Possibly related PRs

Cluster error handling #621: Modifies cache_parallel.py to wrap execution and gather logic in try/except with rank-0 error reporting—directly mirrors the pattern introduced here.
Split shared cache in backend and frontend #443: Modifies cache_parallel.py and alters usage of backend_load_file and backend_write_file—touches overlapping execution infrastructure.

Poem

🐰 With whiskers twitched and code reviewed with care,
We caught the errors floating in the air!
Try blocks embrace our execution's grace,
But watch that NameError in the race—
MPI barriers keep the ranks aligned,
A safer path through logic intertwined! 🌙

🚥 Pre-merge checks | ✅ 4

✅ Passed checks (4 passed)

Check name	Status	Explanation
Description Check	✅ Passed	Check skipped - CodeRabbit’s high-level summary is enabled.
Title check	✅ Passed	The title accurately describes the main feature: storing file errors in output files for ClusterExecutor, which aligns with the changes made to error handling in both cache_parallel.py and backend.py.
Docstring Coverage	✅ Passed	Docstring coverage is 100.00% which is sufficient. The required threshold is 80.00%.
Merge Conflict Detection	✅ Passed	✅ No merge conflicts detected when merging into `main`

_{✏️ Tip: You can configure your own custom pre-merge checks in the settings.}

✨ Finishing touches

📝 Generate docstrings

🧪 Generate unit tests (beta)

Create PR with unit tests
Post copyable unit tests in a comment
Commit unit tests in branch clusterexecutorfileerrors

Thanks for using CodeRabbit! It's free for OSS, and your support helps us grow. If you like it, consider giving us a shout-out.

❤️ Share

_{Comment @coderabbitai help to get the list of available commands and usage tips.}

coderabbitai

Caution

Some comments are outside the diff and can’t be posted inline due to platform limitations.

⚠️ Outside diff range comments (2)

src/executorlib/task_scheduler/file/backend.py (1)
71-90: ⚠️ Potential issue | 🔴 Critical

NameError if backend_load_file raises: both apply_dict and time_start are unbound.

If backend_load_file (line 72) throws, apply_dict is never assigned, so line 83 (apply_dict=apply_dict) raises a NameError inside the except handler. Similarly, time_start (line 73) is never set, so line 89 (time.time() - time_start) also raises a NameError.
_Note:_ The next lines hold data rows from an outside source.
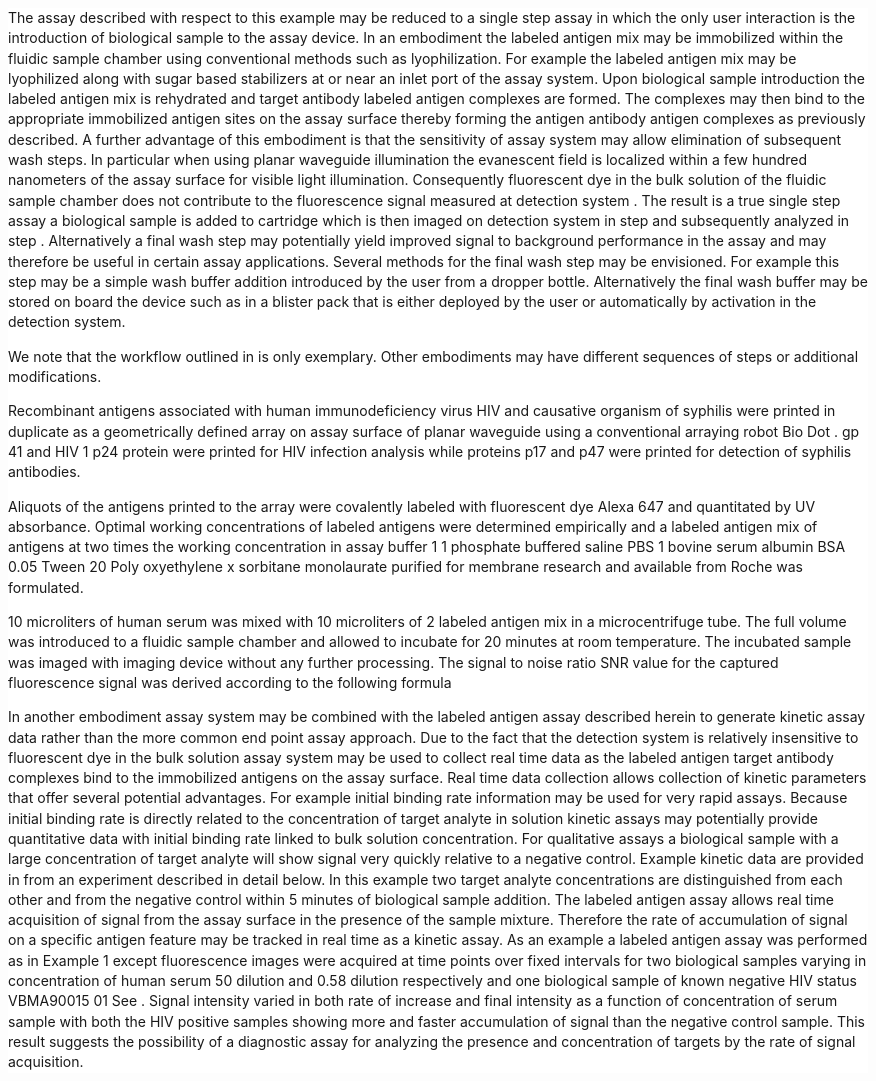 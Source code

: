The assay described with respect to this example may be reduced to a single step assay in which the only user interaction is the introduction of biological sample to the assay device. In an embodiment the labeled antigen mix may be immobilized within the fluidic sample chamber using conventional methods such as lyophilization. For example the labeled antigen mix may be lyophilized along with sugar based stabilizers at or near an inlet port of the assay system. Upon biological sample introduction the labeled antigen mix is rehydrated and target antibody labeled antigen complexes are formed. The complexes may then bind to the appropriate immobilized antigen sites on the assay surface thereby forming the antigen antibody antigen complexes as previously described. A further advantage of this embodiment is that the sensitivity of assay system may allow elimination of subsequent wash steps. In particular when using planar waveguide illumination the evanescent field is localized within a few hundred nanometers of the assay surface for visible light illumination. Consequently fluorescent dye in the bulk solution of the fluidic sample chamber does not contribute to the fluorescence signal measured at detection system . The result is a true single step assay a biological sample is added to cartridge which is then imaged on detection system in step and subsequently analyzed in step . Alternatively a final wash step may potentially yield improved signal to background performance in the assay and may therefore be useful in certain assay applications. Several methods for the final wash step may be envisioned. For example this step may be a simple wash buffer addition introduced by the user from a dropper bottle. Alternatively the final wash buffer may be stored on board the device such as in a blister pack that is either deployed by the user or automatically by activation in the detection system.

We note that the workflow outlined in is only exemplary. Other embodiments may have different sequences of steps or additional modifications.

Recombinant antigens associated with human immunodeficiency virus HIV and causative organism of syphilis were printed in duplicate as a geometrically defined array on assay surface of planar waveguide using a conventional arraying robot Bio Dot . gp 41 and HIV 1 p24 protein were printed for HIV infection analysis while proteins p17 and p47 were printed for detection of syphilis antibodies.

Aliquots of the antigens printed to the array were covalently labeled with fluorescent dye Alexa 647 and quantitated by UV absorbance. Optimal working concentrations of labeled antigens were determined empirically and a labeled antigen mix of antigens at two times the working concentration in assay buffer 1 1 phosphate buffered saline PBS 1 bovine serum albumin BSA 0.05 Tween 20 Poly oxyethylene x sorbitane monolaurate purified for membrane research and available from Roche was formulated.

10 microliters of human serum was mixed with 10 microliters of 2 labeled antigen mix in a microcentrifuge tube. The full volume was introduced to a fluidic sample chamber and allowed to incubate for 20 minutes at room temperature. The incubated sample was imaged with imaging device without any further processing. The signal to noise ratio SNR value for the captured fluorescence signal was derived according to the following formula 

In another embodiment assay system may be combined with the labeled antigen assay described herein to generate kinetic assay data rather than the more common end point assay approach. Due to the fact that the detection system is relatively insensitive to fluorescent dye in the bulk solution assay system may be used to collect real time data as the labeled antigen target antibody complexes bind to the immobilized antigens on the assay surface. Real time data collection allows collection of kinetic parameters that offer several potential advantages. For example initial binding rate information may be used for very rapid assays. Because initial binding rate is directly related to the concentration of target analyte in solution kinetic assays may potentially provide quantitative data with initial binding rate linked to bulk solution concentration. For qualitative assays a biological sample with a large concentration of target analyte will show signal very quickly relative to a negative control. Example kinetic data are provided in from an experiment described in detail below. In this example two target analyte concentrations are distinguished from each other and from the negative control within 5 minutes of biological sample addition. The labeled antigen assay allows real time acquisition of signal from the assay surface in the presence of the sample mixture. Therefore the rate of accumulation of signal on a specific antigen feature may be tracked in real time as a kinetic assay. As an example a labeled antigen assay was performed as in Example 1 except fluorescence images were acquired at time points over fixed intervals for two biological samples varying in concentration of human serum 50 dilution and 0.58 dilution respectively and one biological sample of known negative HIV status VBMA90015 01 See . Signal intensity varied in both rate of increase and final intensity as a function of concentration of serum sample with both the HIV positive samples showing more and faster accumulation of signal than the negative control sample. This result suggests the possibility of a diagnostic assay for analyzing the presence and concentration of targets by the rate of signal acquisition.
Note how cache_parallel.py avoids this by initializing both before the try block (lines 40–41). Apply the same pattern here.
🐛 Proposed fix — initialize before the try block
 def backend_execute_task_in_file(file_name: str) -> None:
     ...
+    apply_dict = {}
+    time_start = time.time()
     try:
         apply_dict = backend_load_file(file_name=file_name)
-        time_start = time.time()
         result = {
             "result": apply_dict["fn"].__call__(
                 *apply_dict["args"], **apply_dict["kwargs"]
             )
         }
     except Exception as error:
         result = {"error": error}
         backend_write_error_file(
             error=error,
             apply_dict=apply_dict,
         )
 
     backend_write_file(
         file_name=file_name,
         output=result,
         runtime=time.time() - time_start,
     )
src/executorlib/backend/cache_parallel.py (1)
42-68: ⚠️ Potential issue | 🔴 Critical

Deadlock: if rank 0 throws before bcast, all other ranks hang forever.

If backend_load_file (line 44) raises an exception on rank 0, execution jumps to the except block. Meanwhile every other rank is blocked in MPI.COMM_WORLD.bcast (line 45) waiting for rank 0, which never arrives. The Barrier at line 68 does not help because non-zero ranks never reach it.

The same asymmetry applies to gather (line 48): if rank 0 throws during __call__ but other ranks complete successfully, they block on gather while rank 0 is in the except block.

Before this PR, load + bcast lived outside the try block, so any failure would propagate as an unhandled exception and MPI would abort all processes — no deadlock. Moving them inside the try block silently catches the error on rank 0 only.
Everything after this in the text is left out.